Text / embedding outlier screening¶
Embedding spaces often contain topical clusters and occasional off-topic documents. Robust scatter estimators provide a simple way to rank unusual embeddings without training a supervised classifier.
Result at a glance¶
The example selects StudentTScatter and recovers all injected outlier embeddings in the lightweight simulation. This makes a good entry point for document review, moderation, and search-quality diagnostics.
What the data represent¶
The data are synthetic embedding-like vectors: a central topic cloud plus a small group of off-topic points. The goal is to mimic the geometry of sentence or document embeddings without requiring external models.
Why this estimator¶
AutoRobustScatter chooses among robust scatter candidates.

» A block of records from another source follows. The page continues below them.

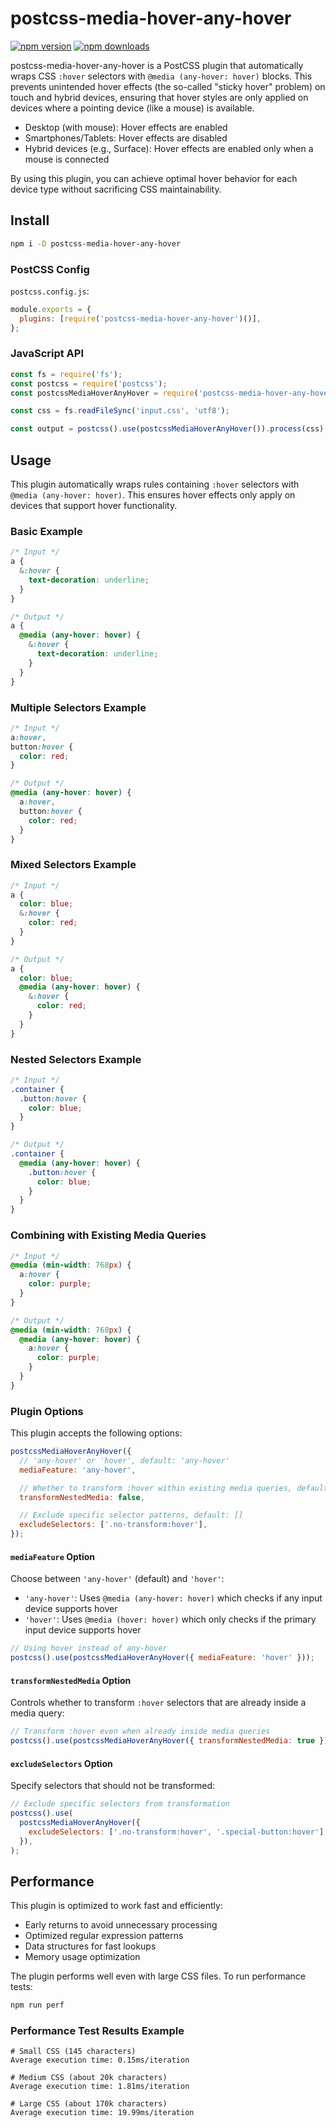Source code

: # postcss-media-hover-any-hover

[![npm version](https://img.shields.io/npm/v/postcss-media-hover-any-hover.svg?style=flat-square)](https://www.npmjs.com/package/postcss-media-hover-any-hover)
[![npm downloads](https://img.shields.io/npm/dm/postcss-media-hover-any-hover.svg?style=flat-square)](https://www.npmjs.com/package/postcss-media-hover-any-hover)

postcss-media-hover-any-hover is a PostCSS plugin that automatically wraps CSS `:hover` selectors with `@media (any-hover: hover)` blocks.
This prevents unintended hover effects (the so-called "sticky hover" problem) on touch and hybrid devices, ensuring that hover styles are only applied on devices where a pointing device (like a mouse) is available.

- Desktop (with mouse): Hover effects are enabled
- Smartphones/Tablets: Hover effects are disabled
- Hybrid devices (e.g., Surface): Hover effects are enabled only when a mouse is connected

By using this plugin, you can achieve optimal hover behavior for each device type without sacrificing CSS maintainability.

## Install

```bash
npm i -D postcss-media-hover-any-hover
```

### PostCSS Config

`postcss.config.js`:

```js
module.exports = {
  plugins: [require('postcss-media-hover-any-hover')()],
};
```

### JavaScript API

```js
const fs = require('fs');
const postcss = require('postcss');
const postcssMediaHoverAnyHover = require('postcss-media-hover-any-hover');

const css = fs.readFileSync('input.css', 'utf8');

const output = postcss().use(postcssMediaHoverAnyHover()).process(css).css;
```

## Usage

This plugin automatically wraps rules containing `:hover` selectors with `@media (any-hover: hover)`.
This ensures hover effects only apply on devices that support hover functionality.

### Basic Example

```css
/* Input */
a {
  &:hover {
    text-decoration: underline;
  }
}

/* Output */
a {
  @media (any-hover: hover) {
    &:hover {
      text-decoration: underline;
    }
  }
}
```

### Multiple Selectors Example

```css
/* Input */
a:hover,
button:hover {
  color: red;
}

/* Output */
@media (any-hover: hover) {
  a:hover,
  button:hover {
    color: red;
  }
}
```

### Mixed Selectors Example

```css
/* Input */
a {
  color: blue;
  &:hover {
    color: red;
  }
}

/* Output */
a {
  color: blue;
  @media (any-hover: hover) {
    &:hover {
      color: red;
    }
  }
}
```

### Nested Selectors Example

```css
/* Input */
.container {
  .button:hover {
    color: blue;
  }
}

/* Output */
.container {
  @media (any-hover: hover) {
    .button:hover {
      color: blue;
    }
  }
}
```

### Combining with Existing Media Queries

```css
/* Input */
@media (min-width: 768px) {
  a:hover {
    color: purple;
  }
}

/* Output */
@media (min-width: 768px) {
  @media (any-hover: hover) {
    a:hover {
      color: purple;
    }
  }
}
```

### Plugin Options

This plugin accepts the following options:

```js
postcssMediaHoverAnyHover({
  // 'any-hover' or 'hover', default: 'any-hover'
  mediaFeature: 'any-hover',

  // Whether to transform :hover within existing media queries, default: false
  transformNestedMedia: false,

  // Exclude specific selector patterns, default: []
  excludeSelectors: ['.no-transform:hover'],
});
```

#### `mediaFeature` Option

Choose between `'any-hover'` (default) and `'hover'`:

- `'any-hover'`: Uses `@media (any-hover: hover)` which checks if any input device supports hover
- `'hover'`: Uses `@media (hover: hover)` which only checks if the primary input device supports hover

```js
// Using hover instead of any-hover
postcss().use(postcssMediaHoverAnyHover({ mediaFeature: 'hover' }));
```

#### `transformNestedMedia` Option

Controls whether to transform `:hover` selectors that are already inside a media query:

```js
// Transform :hover even when already inside media queries
postcss().use(postcssMediaHoverAnyHover({ transformNestedMedia: true }));
```

#### `excludeSelectors` Option

Specify selectors that should not be transformed:

```js
// Exclude specific selectors from transformation
postcss().use(
  postcssMediaHoverAnyHover({
    excludeSelectors: ['.no-transform:hover', '.special-button:hover'],
  }),
);
```

## Performance

This plugin is optimized to work fast and efficiently:

- Early returns to avoid unnecessary processing
- Optimized regular expression patterns
- Data structures for fast lookups
- Memory usage optimization

The plugin performs well even with large CSS files. To run performance tests:

```bash
npm run perf
```

### Performance Test Results Example

```
# Small CSS (145 characters)
Average execution time: 0.15ms/iteration

# Medium CSS (about 20k characters)
Average execution time: 1.81ms/iteration

# Large CSS (about 170k characters)
Average execution time: 19.99ms/iteration
```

Student-t scatter is often a good compromise for diffuse, heavy-tailed embedding clouds.
Reproduce the result¶
python examples/use_case_text_embedding_outliers.py
Output from the run¶
embedding outlier screening
selected=StudentTScatter
precision=1.000, recall=1.000, detected=55
saved diagnostics to results/use_cases/embedding_outliers
Figures and diagnostics¶
How to read the result¶
Use the distance panel as a ranked review queue. The top-scoring embeddings are candidates for off-topic or low-quality items; the threshold should usually be calibrated by review capacity.
What this does not prove¶
Real embeddings can be strongly multimodal. For multiple legitimate topics, prefer cluster-aware robust distances or segment the corpus before fitting.